Esteban se alteraba más con cada palabra, y sin pensar, la agarró de la muñeca.
Fiona no esperaba que la tocara e intentó soltarse de inmediato.
—¡Sí, exacto! Todo lo que dice esa aclaración es verdad. ¡Tú y Pedro me empujaron al precipicio con sus propias manos! ¡Por poco me muero ahí adentro!
Si no hubiera tenido tanta suerte y la ayuda de Natalia, no habría salido viva.
Al escuchar esto, Esteban pareció recibir un golpe físico. Se tambaleó y la voz le tembló:
—Perdóname... de verdad, perdóname...
No sabía que su intento de protegerla terminaría así. Mucho menos que Bianca se atrevería a desobedecerlo y traicionarlo de esa manera.
—No necesito tus disculpas —para Fiona, eso ya era historia antigua—. Lo único que necesito es que te mantengas lejos de mi vida. Esa sería la mejor ayuda que me podrías dar.
No quería tener problemas con Samuel por su culpa. Una o dos veces pasaba, pero si se repetía mucho, la relación se desgastaría.
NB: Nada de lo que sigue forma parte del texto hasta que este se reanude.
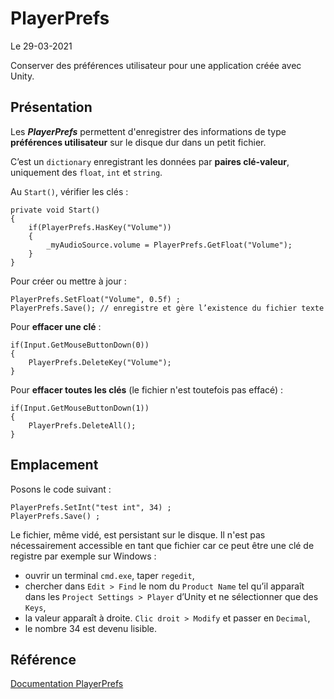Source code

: # PlayerPrefs

Le 29-03-2021

Conserver des préférences utilisateur pour une application créée avec Unity.

## Présentation

Les ***PlayerPrefs*** permettent d'enregistrer des informations de type **préférences utilisateur** sur le disque dur dans un petit fichier.

C’est un `dictionary` enregistrant les données par **paires clé-valeur**, uniquement des `float`, `int` et `string`.

Au `Start()`, vérifier les clés :
```
private void Start()
{
	if(PlayerPrefs.HasKey("Volume"))
	{
		_myAudioSource.volume = PlayerPrefs.GetFloat("Volume");
	}
}
```

Pour créer ou mettre à jour : 
```
PlayerPrefs.SetFloat("Volume", 0.5f) ;
PlayerPrefs.Save(); // enregistre et gère l’existence du fichier texte
```

Pour **effacer une clé** : 
```
if(Input.GetMouseButtonDown(0))
{
	PlayerPrefs.DeleteKey("Volume");
}
```
Pour **effacer toutes les clés** (le fichier n'est toutefois pas effacé) : 
```
if(Input.GetMouseButtonDown(1))
{
	PlayerPrefs.DeleteAll();
}
```

## Emplacement

Posons le code suivant :
```
PlayerPrefs.SetInt("test int", 34) ;
PlayerPrefs.Save() ;
```

Le fichier, même vidé, est persistant sur le disque. Il n'est pas nécessairement accessible en tant que fichier car ce peut être une clé de registre par exemple sur Windows :
- ouvrir un terminal `cmd.exe`, taper `regedit`,
- chercher dans `Edit > Find` le nom du `Product Name` tel qu’il apparaît dans les `Project Settings > Player` d’Unity et ne sélectionner que des `Keys`,
- la valeur apparaît à droite. `Clic droit > Modify` et passer en `Decimal`,
- le nombre 34 est devenu lisible.

## Référence

[Documentation PlayerPrefs](https://docs.unity3d.com/ScriptReference/PlayerPrefs.html "Documentation PlayerPrefs")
Esteban levantó la vista. Tenía los ojos enrojecidos, pero no lloraba; su mirada reflejaba una obsesión terca.
—Lo siento, pero no puedo.
Pedirle que se alejara era el castigo más cruel.
—Fiona, sé que me odias y sé que te vas a casar con mi tío, pero... ¿no podrías darme una oportunidad para compensarte? Dame una oportunidad, y a Pedro también.
Sabía que ella no lo escucharía por sí mismo, así que usó a Pedro como carta.